Not long after Mr. Wild Dingo and I moved to Switzerland, we found a perfect pizza joint close to our house. By definition, this joint was homey, rustic, with plenty of miss-matching furniture, packed with locals and a friendly service staff. It even had home delivery and take out services. It seemed like the perfect solution for a post bike ride snack or too busy to cook take out.
It was crowded the day we investigated, so we tried it. We ordered some basic personal pizzas. I kept mine simple, with just cheese, while Mr. Wild Dingo ordered something more complex like ham and mushrooms. We dug right in when the order arrived. What I tasted wasn't spectacular, but passable.
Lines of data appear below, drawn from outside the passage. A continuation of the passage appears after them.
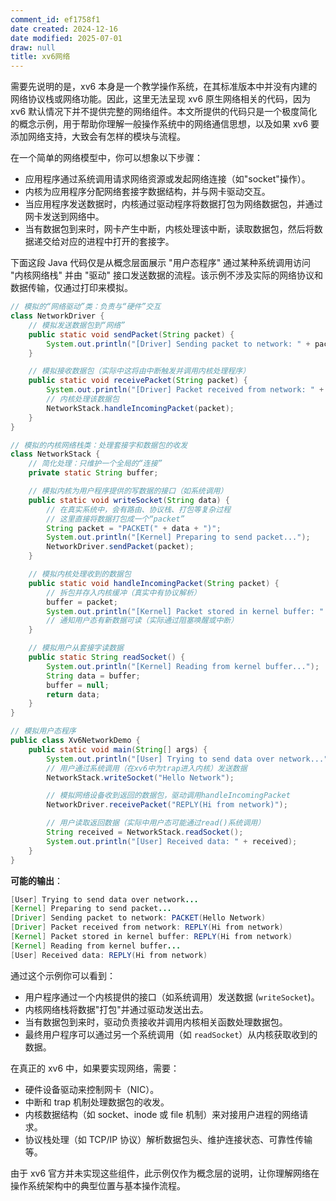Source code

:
 ```yaml
---
comment_id: ef1758f1
date created: 2024-12-16
date modified: 2025-07-01
draw: null
title: xv6网络
---
```

需要先说明的是，xv6 本身是一个教学操作系统，在其标准版本中并没有内建的网络协议栈或网络功能。因此，这里无法呈现 xv6 原生网络相关的代码，因为 xv6 默认情况下并不提供完整的网络组件。本文所提供的代码只是一个极度简化的概念示例，用于帮助你理解一般操作系统中的网络通信思想，以及如果 xv6 要添加网络支持，大致会有怎样的模块与流程。

在一个简单的网络模型中，你可以想象以下步骤：

- 应用程序通过系统调用请求网络资源或发起网络连接（如"socket"操作）。
- 内核为应用程序分配网络套接字数据结构，并与网卡驱动交互。
- 当应用程序发送数据时，内核通过驱动程序将数据打包为网络数据包，并通过网卡发送到网络中。
- 当有数据包到来时，网卡产生中断，内核处理该中断，读取数据包，然后将数据递交给对应的进程中打开的套接字。

下面这段 Java 代码仅是从概念层面展示 "用户态程序" 通过某种系统调用访问 "内核网络栈" 并由 "驱动" 接口发送数据的流程。该示例不涉及实际的网络协议和数据传输，仅通过打印来模拟。

```java
// 模拟的“网络驱动”类：负责与“硬件”交互
class NetworkDriver {
    // 模拟发送数据包到“网络”
    public static void sendPacket(String packet) {
        System.out.println("[Driver] Sending packet to network: " + packet);
    }

    // 模拟接收数据包（实际中这将由中断触发并调用内核处理程序）
    public static void receivePacket(String packet) {
        System.out.println("[Driver] Packet received from network: " + packet);
        // 内核处理该数据包
        NetworkStack.handleIncomingPacket(packet);
    }
}

// 模拟的内核网络栈类：处理套接字和数据包的收发
class NetworkStack {
    // 简化处理：只维护一个全局的“连接”
    private static String buffer;

    // 模拟内核为用户程序提供的写数据的接口（如系统调用）
    public static void writeSocket(String data) {
        // 在真实系统中，会有路由、协议栈、打包等复杂过程
        // 这里直接将数据打包成一个“packet”
        String packet = "PACKET(" + data + ")";
        System.out.println("[Kernel] Preparing to send packet...");
        NetworkDriver.sendPacket(packet);
    }

    // 模拟内核处理收到的数据包
    public static void handleIncomingPacket(String packet) {
        // 拆包并存入内核缓冲（真实中有协议解析）
        buffer = packet;
        System.out.println("[Kernel] Packet stored in kernel buffer: " + buffer);
        // 通知用户态有新数据可读（实际通过阻塞唤醒或中断）
    }

    // 模拟用户从套接字读数据
    public static String readSocket() {
        System.out.println("[Kernel] Reading from kernel buffer...");
        String data = buffer;
        buffer = null;
        return data;
    }
}

// 模拟用户态程序
public class Xv6NetworkDemo {
    public static void main(String[] args) {
        System.out.println("[User] Trying to send data over network...");
        // 用户通过系统调用（在xv6中为trap进入内核）发送数据
        NetworkStack.writeSocket("Hello Network");

        // 模拟网络设备收到返回的数据包，驱动调用handleIncomingPacket
        NetworkDriver.receivePacket("REPLY(Hi from network)");

        // 用户读取返回数据（实际中用户态可能通过read()系统调用）
        String received = NetworkStack.readSocket();
        System.out.println("[User] Received data: " + received);
    }
}
```

**可能的输出**：

```Java
[User] Trying to send data over network...
[Kernel] Preparing to send packet...
[Driver] Sending packet to network: PACKET(Hello Network)
[Driver] Packet received from network: REPLY(Hi from network)
[Kernel] Packet stored in kernel buffer: REPLY(Hi from network)
[Kernel] Reading from kernel buffer...
[User] Received data: REPLY(Hi from network)
```

通过这个示例你可以看到：

- 用户程序通过一个内核提供的接口（如系统调用）发送数据 (`writeSocket`)。
- 内核网络栈将数据"打包"并通过驱动发送出去。
- 当有数据包到来时，驱动负责接收并调用内核相关函数处理数据包。
- 最终用户程序可以通过另一个系统调用（如 `readSocket`）从内核获取收到的数据。

在真正的 xv6 中，如果要实现网络，需要：

- 硬件设备驱动来控制网卡（NIC）。
- 中断和 trap 机制处理数据包的收发。
- 内核数据结构（如 socket、inode 或 file 机制）来对接用户进程的网络请求。
- 协议栈处理（如 TCP/IP 协议）解析数据包头、维护连接状态、可靠性传输等。

由于 xv6 官方并未实现这些组件，此示例仅作为概念层的说明，让你理解网络在操作系统架构中的典型位置与基本操作流程。
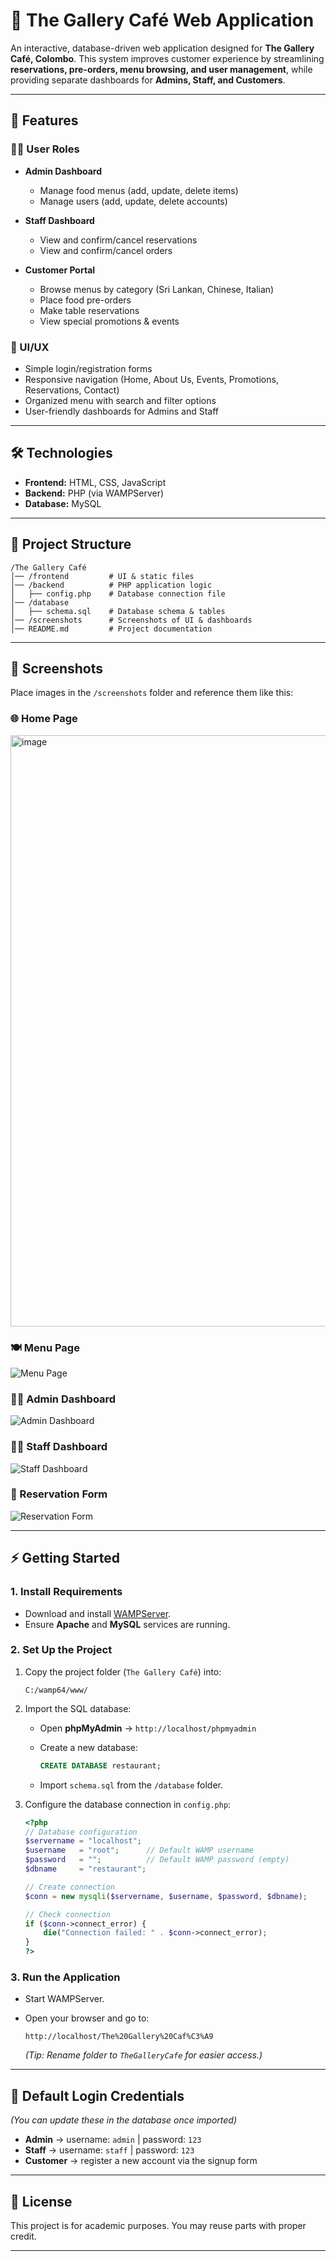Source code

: 
# 🍴 The Gallery Café Web Application

An interactive, database-driven web application designed for **The Gallery Café, Colombo**. This system improves customer experience by streamlining **reservations, pre-orders, menu browsing, and user management**, while providing separate dashboards for **Admins, Staff, and Customers**.

---

## 🚀 Features

### 👨‍💻 User Roles

* **Admin Dashboard**

  * Manage food menus (add, update, delete items)
  * Manage users (add, update, delete accounts)

* **Staff Dashboard**

  * View and confirm/cancel reservations
  * View and confirm/cancel orders

* **Customer Portal**

  * Browse menus by category (Sri Lankan, Chinese, Italian)
  * Place food pre-orders
  * Make table reservations
  * View special promotions & events

### 🎨 UI/UX

* Simple login/registration forms
* Responsive navigation (Home, About Us, Events, Promotions, Reservations, Contact)
* Organized menu with search and filter options
* User-friendly dashboards for Admins and Staff

---

## 🛠️ Technologies

* **Frontend:** HTML, CSS, JavaScript
* **Backend:** PHP (via WAMPServer)
* **Database:** MySQL

---

## 📂 Project Structure

```
/The Gallery Café
│── /frontend         # UI & static files
│── /backend          # PHP application logic
│   ├── config.php    # Database connection file
│── /database         
│   ├── schema.sql    # Database schema & tables
│── /screenshots      # Screenshots of UI & dashboards
│── README.md         # Project documentation
```

---

## 📸 Screenshots

Place images in the `/screenshots` folder and reference them like this:

### 🌐 Home Page

<img width="1903" height="946" alt="image" src="https://github.com/user-attachments/assets/da77012d-029d-47de-81f1-5b13078ee3c8" />


### 🍽️ Menu Page

![Menu Page](screenshots/menu.png)

### 👨‍💻 Admin Dashboard

![Admin Dashboard](screenshots/admin-dashboard.png)

### 🧑‍🍳 Staff Dashboard

![Staff Dashboard](screenshots/staff-dashboard.png)

### 📅 Reservation Form

![Reservation Form](screenshots/reservation.png)

---

## ⚡ Getting Started

### 1. Install Requirements

* Download and install [WAMPServer](https://www.wampserver.com/).
* Ensure **Apache** and **MySQL** services are running.

### 2. Set Up the Project

1. Copy the project folder (`The Gallery Café`) into:

   ```
   C:/wamp64/www/
   ```

2. Import the SQL database:

   * Open **phpMyAdmin** → `http://localhost/phpmyadmin`
   * Create a new database:

     ```sql
     CREATE DATABASE restaurant;
     ```
   * Import `schema.sql` from the `/database` folder.

3. Configure the database connection in `config.php`:

   ```php
   <?php
   // Database configuration
   $servername = "localhost";
   $username   = "root";      // Default WAMP username
   $password   = "";          // Default WAMP password (empty)
   $dbname     = "restaurant";

   // Create connection
   $conn = new mysqli($servername, $username, $password, $dbname);

   // Check connection
   if ($conn->connect_error) {
       die("Connection failed: " . $conn->connect_error);
   }
   ?>
   ```

### 3. Run the Application

* Start WAMPServer.
* Open your browser and go to:

  ```
  http://localhost/The%20Gallery%20Caf%C3%A9
  ```

  *(Tip: Rename folder to `TheGalleryCafe` for easier access.)*

---

## 🔑 Default Login Credentials

*(You can update these in the database once imported)*

* **Admin** → username: `admin` | password: `123`
* **Staff** → username: `staff` | password: `123`
* **Customer** → register a new account via the signup form

---

## 📜 License

This project is for academic purposes. You may reuse parts with proper credit.

---
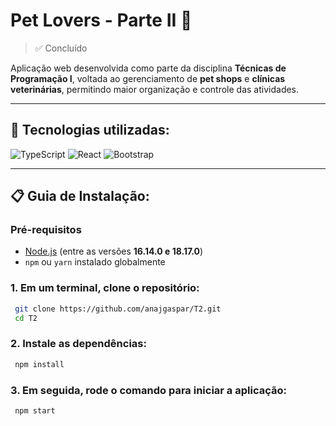 # Pet Lovers - Parte II 🐾
>✅ Concluído

Aplicação web desenvolvida como parte da disciplina **Técnicas de Programação I**, voltada ao gerenciamento de **pet shops** e **clínicas veterinárias**, permitindo maior organização e controle das atividades.

---

## 🔧 Tecnologias utilizadas:

![TypeScript](https://img.shields.io/badge/typescript-%23007ACC.svg?style=for-the-badge&logo=typescript&logoColor=white)
![React](https://img.shields.io/badge/react-%2320232a.svg?style=for-the-badge&logo=react&logoColor=%2361DAFB)
![Bootstrap](https://img.shields.io/badge/bootstrap-%238511FA.svg?style=for-the-badge&logo=bootstrap&logoColor=white)

---

## 📋 Guia de Instalação:

### Pré-requisitos
- [Node.js](https://nodejs.org/) (entre as versões **16.14.0 e 18.17.0**)
- `npm` ou `yarn` instalado globalmente

### 1. Em um terminal, clone o repositório:

```bash
 git clone https://github.com/anajgaspar/T2.git
 cd T2
  ```
  
### 2. Instale as dependências:

```bash
 npm install
```

### 3. Em seguida, rode o comando para iniciar a aplicação:

```bash
 npm start
```
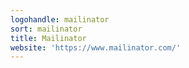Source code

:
 ```yaml
---
logohandle: mailinator
sort: mailinator
title: Mailinator
website: 'https://www.mailinator.com/'
---
```

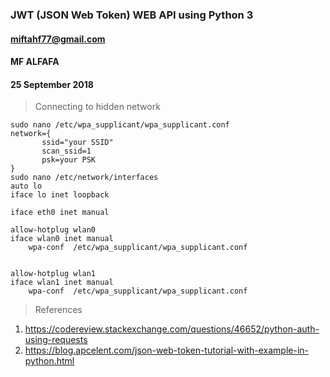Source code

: ### JWT (JSON Web Token) WEB API using Python 3 ###
#### miftahf77@gmail.com ####
#### MF ALFAFA ####
#### 25 September 2018 ####

> Connecting to hidden network

```
sudo nano /etc/wpa_supplicant/wpa_supplicant.conf
network={
       ssid="your SSID"
       scan_ssid=1
       psk=your PSK 
}
sudo nano /etc/network/interfaces
auto lo
iface lo inet loopback

iface eth0 inet manual

allow-hotplug wlan0
iface wlan0 inet manual
    wpa-conf  /etc/wpa_supplicant/wpa_supplicant.conf


allow-hotplug wlan1
iface wlan1 inet manual
    wpa-conf  /etc/wpa_supplicant/wpa_supplicant.conf
```

> References

1. https://codereview.stackexchange.com/questions/46652/python-auth-using-requests
2. https://blog.apcelent.com/json-web-token-tutorial-with-example-in-python.html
So I asked Mr. Wild Dingo how his tasted.
He leaned into the table and with the straightest face possible he whispered, "It tastes like luggage."
While I was pondering the logic of that sentence I asked, "Samsonite or American Tourister?"
I thought about it. But I couldn't come up with an answer. "So how do you even know what luggage tastes like? Have you actually licked a carry-on or chewed on a rolling suitcase?"
To my relief, Mr. Wild Dingo assured me he had not but he knew that if luggage had a taste, this would be it. I mean, seriously. Who could stay married to a spouse who noshes on duffel bags and suitcases?
But I had to know what luggage tasted like, so I took a bite. Sure enough, I discovered one does not necessarily have to eat luggage to know what it tastes like. In fact, one only need to take one bite of the pizza from this packed pizza joint to find out. It not only tasted like luggage, but on the scale of luggage quality, it wasn't even a good brand.
I really don't know how anyone can screw up pizza this badly, but apparently it can be done. I couldn't begin to identify the type of cheese or spices that were used. But they were just wrong. And the dough was the same quality of the crepe we once ate in downtown Morges, that we were certain was made from an Amazon.com shipping box.
We were sure there were plenty of other restaurants in our area that possibly had decent pizza, but neither of us dared to try. We never ate at another pizza since.
Until we were in Venice last week. There, we ate pizza every day for lunch. I'm not ashamed to say that I even bordered on gluttony. Seriously Internet. It's Italy. I haven't eaten a pizza in over a year. Do you think I'm going to let a little thing like gluten and wheat sensitivity stop me from partaking in all of Italy's finest foods? I threw caution to the wind and with help of a daily probiotic, the wheat and gluten didn't bother me too much.
Now that I'm home, I'm back to my wheat-free ways until our next trip out of Switzerland. Like I'm going to waste my wheat indulgences on luggage or Amazon boxes.
Some around here, however, have a different point of view.
"Pizza, luggage, cardboard, Dansko's. I'm not picky."